The following places are the personal recommendations of the RBO web-master Togodumnus, who accepts no responsibily for any headaches caused by patronage of either of the two historic sites at the bottom of this list.
Unfortunately, the pictures I took of this place were complete kak!
|Column of the Praetorium
Now re-positioned in Minster
Yard opposite the new statue
of Constantine the Great.
The headquarters building or praetorium which stood at the centre of the Roman legionary fortress at York, was demolished at the beginning of the ninth century and subsequently used as a graveyard attached to St. Peter's Church, the Anglian precursor of the great Medieval Minster. Excavations conducted in Minster Yard in 1969, on the suspected site of the Anglian church unearthed instead a number of Anglian burials and one of the collonade columns from the Roman praetorium building. The column was re-erected in 1971 on the east side of Minster Yard, and now stands 25 feet (7.6 metres) high.
|The Multangular Tower
From the Museum Gardens.
Accessed from the beautiful grounds of Yorkshire Museum behind the Lodge on Museum Street, the impressive westernmost Multangular Corner Tower dates from the early fourth century, being built during the campaigns of Constantius Chlorus against the Picts in Scotland. Behind this large defensive work, at the rear of York Library but accessed from Museum Gardens through a postern gate in the north-western wall, are the remains of an interval tower from the original fortress built by the Ninth Legion over two-hundred years previously. Close to this are the somewhat more substantial ruins of the Anglian Tower, which was presumably built to repair a breach in the original Roman wall sometime during the 6th-8th centuries. This was subsequently buried beneath an earthen embankment after the capture of Jorvik by the Vikings 866AD. There is an interesting display to the north of the tower complex which shows the successive levels of the city's defences over the ages.

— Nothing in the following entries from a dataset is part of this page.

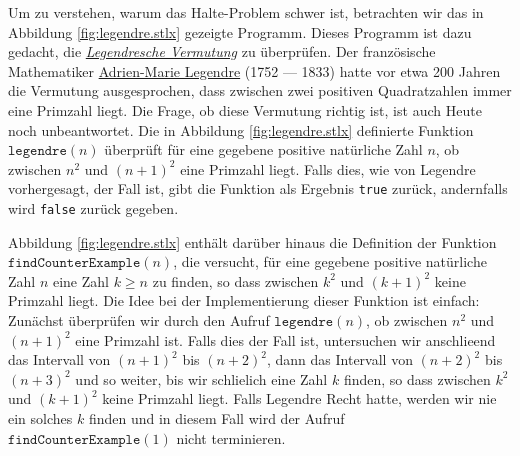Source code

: Um zu verstehen, warum das Halte-Problem schwer ist, betrachten wir  
das in Abbildung \ref{fig:legendre.stlx} gezeigte Programm. 
Dieses Programm ist dazu gedacht, die
\href{http://de.wikipedia.org/wiki/Legendresche_Vermutung}{\emph{Legendresche Vermutung}} zu
\"{u}berpr\"{u}fen.  Der franz\"{o}sische 
Mathematiker  \href{http://de.wikipedia.org/wiki/Adrien-Marie_Legendre}{Adrien-Marie Legendre} 
(1752 --- 1833) hatte vor etwa 200 Jahren die Vermutung 
ausgesprochen, dass zwischen zwei positiven Quadratzahlen immer eine Primzahl liegt.  Die Frage, ob diese
Vermutung richtig ist, ist auch Heute noch unbeantwortet.  Die in Abbildung \ref{fig:legendre.stlx}
definierte Funktion $\texttt{legendre}(n)$ \"{u}berpr\"{u}ft f\"{u}r eine gegebene positive nat\"{u}rliche Zahl $n$,
ob zwischen $n^2$ und $(n+1)^2$ eine Primzahl liegt.  Falls dies, wie von Legendre vorhergesagt, der
Fall ist, gibt die Funktion als Ergebnis \texttt{true} zur\"{u}ck, andernfalls wird \texttt{false}
zur\"{u}ck gegeben.

Abbildung \ref{fig:legendre.stlx} enth\"{a}lt dar\"{u}ber hinaus die Definition der Funktion
$\texttt{findCounterExample}(n)$, die versucht, f\"{u}r eine gegebene positive nat\"{u}rliche Zahl $n$ eine
Zahl $k \geq n$ zu finden, so dass zwischen $k^2$ und $(k+1)^2$ keine Primzahl liegt.  Die Idee bei
der Implementierung dieser Funktion ist einfach:  Zun\"{a}chst \"{u}berpr\"{u}fen wir durch den Aufruf
$\texttt{legendre}(n)$, ob zwischen $n^2$ und $(n+1)^2$
eine Primzahl ist.  Falls dies der Fall ist, untersuchen wir anschlie\3end das Intervall von
$(n+1)^2$ bis $(n+2)^2$, dann das Intervall von 
$(n+2)^2$ bis $(n+3)^2$ und so weiter, bis wir schlie\3lich eine Zahl $k$ finden, so dass zwischen
$k^2$ und $(k+1)^2$ keine Primzahl liegt.  Falls Legendre Recht hatte, werden wir nie ein solches
$k$ finden und in diesem Fall wird der Aufruf $\texttt{findCounterExample}(1)$ nicht terminieren. 


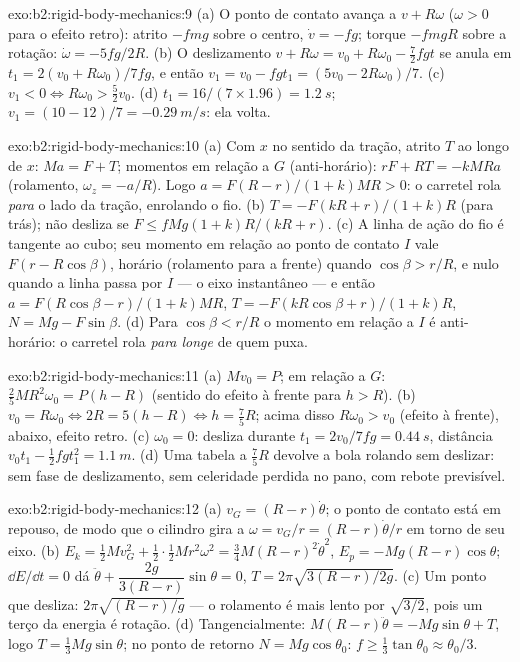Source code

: \begin{solution}{exo:b2:rigid-body-mechanics:9}
(a) O ponto de contato avança a $v + R\omega$ ($\omega > 0$ para o
efeito retro): atrito $-fmg$ sobre o centro, $\dot v = -fg$; torque
$-fmgR$ sobre a rotação: $\dot\omega = -5fg/2R$. (b) O deslizamento $v + R\omega = v_0 +
R\omega_0 - \tfrac72fgt$ se anula em $t_1 = 2(v_0 + R\omega_0)/7fg$, e então $v_1
= v_0 - fgt_1 = (5v_0 - 2R\omega_0)/7$. (c) $v_1 < 0 \iff R\omega_0 > \tfrac52v_0$.
(d) $t_1 = 16/(7 \times 1.96) = \qty{1.2}{s}$; $v_1 = (10 - 12)/7 = \qty{-0.29}{m/s}$:
ela volta.
\end{solution}

\begin{solution}{exo:b2:rigid-body-mechanics:10}
(a) Com $x$ no sentido da tração, atrito $T$ ao longo de $x$: $Ma = F + T$;
momentos em relação a $G$ (anti-horário): $rF + RT = -kMRa$ (rolamento, $\omega_z
= -a/R$). Logo $a = F(R - r)/(1 + k)MR > 0$: o carretel rola
\emph{para} o lado da tração, enrolando o fio. (b) $T = -F(kR + r)/(1 +
k)R$ (para trás); não desliza se $F \le fMg(1 + k)R/(kR + r)$. (c) A linha de
ação do fio é tangente ao cubo; seu momento em relação ao ponto de
contato $I$ vale $F(r - R\cos\beta)$, horário (rolamento para a frente) quando $\cos\beta >
r/R$, e nulo quando a linha passa por $I$ --- o eixo instantâneo
--- e então $a = F(R\cos\beta - r)/(1 + k)MR$, $T = -F(kR\cos\beta + r)/(1 + k)R$,
$N = Mg - F\sin\beta$. (d) Para $\cos\beta < r/R$ o momento em relação a $I$ é
anti-horário: o carretel rola \emph{para longe} de quem puxa.
\end{solution}

\begin{solution}{exo:b2:rigid-body-mechanics:11}
(a) $Mv_0 = P$; em relação a $G$: $\tfrac25MR^2\omega_0 = P(h - R)$ (sentido do efeito à frente
para $h > R$). (b) $v_0 = R\omega_0 \iff 2R = 5(h - R) \iff h = \tfrac75R$; acima
disso $R\omega_0 > v_0$ (efeito à frente), abaixo, efeito retro. (c)
$\omega_0 = 0$: desliza durante $t_1 = 2v_0/7fg = \qty{0.44}{s}$, distância $v_0t_1 -
\tfrac12fgt_1^2 = \qty{1.1}{m}$. (d) Uma tabela a $\tfrac75R$ devolve a bola
rolando sem deslizar: sem fase de deslizamento, sem celeridade perdida no pano,
com rebote previsível.
\end{solution}

\begin{solution}{exo:b2:rigid-body-mechanics:12}
(a) $v_G = (R - r)\dot\theta$; o ponto de contato está em repouso, de modo que o
cilindro gira a $\omega = v_G/r = (R - r)\dot\theta/r$ em torno de seu eixo.
(b) $E_k = \tfrac12Mv_G^2 + \tfrac12\cdot\tfrac12Mr^2\omega^2 = \tfrac34M(R - r)^2
\dot\theta^2$, $E_p = -Mg(R - r)\cos\theta$; $\dd E/\dd t = 0$ dá $\ddot\theta
+ \dfrac{2g}{3(R - r)}\sin\theta = 0$, $T = 2\pi\sqrt{3(R - r)/2g}$. (c) Um
ponto que desliza: $2\pi\sqrt{(R - r)/g}$ --- o rolamento é mais lento por $\sqrt{3/2}$,
pois um terço da energia é rotação. (d) Tangencialmente: $M(R - r)\ddot\theta =
-Mg\sin\theta + T$, logo $T = \tfrac13Mg\sin\theta$; no ponto de retorno
$N = Mg\cos\theta_0$: $f \ge \tfrac13\tan\theta_0 \approx \theta_0/3$.
\end{solution}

|The North-Eastern City Wall
The original fortress wall lies deep
beneath this visible section, which
dates merely to the Middle Ages.
Almost all of the city wall to be seen in modern York dates to the Medieval period. In general, these later defences were built immediately upon the ramparts of the former legionary fortress, following their line, and apart from the sites mentioned above, there are no visible Roman remains above ground-level.

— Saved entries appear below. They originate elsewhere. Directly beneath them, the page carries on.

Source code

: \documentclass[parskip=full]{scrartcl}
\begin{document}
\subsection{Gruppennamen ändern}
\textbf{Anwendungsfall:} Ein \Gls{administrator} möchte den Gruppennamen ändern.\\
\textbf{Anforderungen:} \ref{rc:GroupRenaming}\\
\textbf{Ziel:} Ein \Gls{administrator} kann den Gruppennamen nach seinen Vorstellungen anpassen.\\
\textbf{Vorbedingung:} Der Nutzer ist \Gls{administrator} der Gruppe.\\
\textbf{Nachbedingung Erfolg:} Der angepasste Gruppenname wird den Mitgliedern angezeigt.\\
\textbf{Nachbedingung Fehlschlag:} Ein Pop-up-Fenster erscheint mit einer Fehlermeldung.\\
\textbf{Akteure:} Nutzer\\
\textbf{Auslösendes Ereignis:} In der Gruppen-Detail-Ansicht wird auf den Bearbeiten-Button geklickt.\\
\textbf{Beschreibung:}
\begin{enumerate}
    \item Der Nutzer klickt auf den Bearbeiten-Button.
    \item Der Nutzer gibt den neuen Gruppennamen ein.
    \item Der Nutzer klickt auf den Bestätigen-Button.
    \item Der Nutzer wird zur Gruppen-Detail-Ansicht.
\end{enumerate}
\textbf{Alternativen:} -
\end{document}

There are many walks along various parts of the Medieval city walls, all of which are highly recommended, not only those which happen to overlook the Roman sites. The grassy embankments which front many of the existing stretches of city wall date only to the Viking times, and are reputedly very beautiful in the springtime, by dint of their being extensively planted with daffodils.
|Ye Olde Starre Inne[-rating 9/10.]|
|Opening Times: ?|
|Beer: Theakstons Best, Old Peculiar, XB & John Smith's Magnet Ale.|
|Food: Food served every day between 11:30 and 19:00. Good Chalkboard menu, separate Children's Menu.|
|Comments: Children welcome before 6 p.m., but not in the bar area.|
The Starre is the oldest licenced pub in York, though not the oldest building used as a pub. Built sometime during the 1500's, the inn was occupied by parliamentary forces throughout the Siege of York during the English Civil War in 1644. The original rent for the advertising banner across Stonegate was five shillings a year, which was paid to the owner of the building opposite on the proviso that the monies were to be spent in the Starre Inne. The text on the left is reproduced verbatim from the notice-board in the alleyway leading to the pub.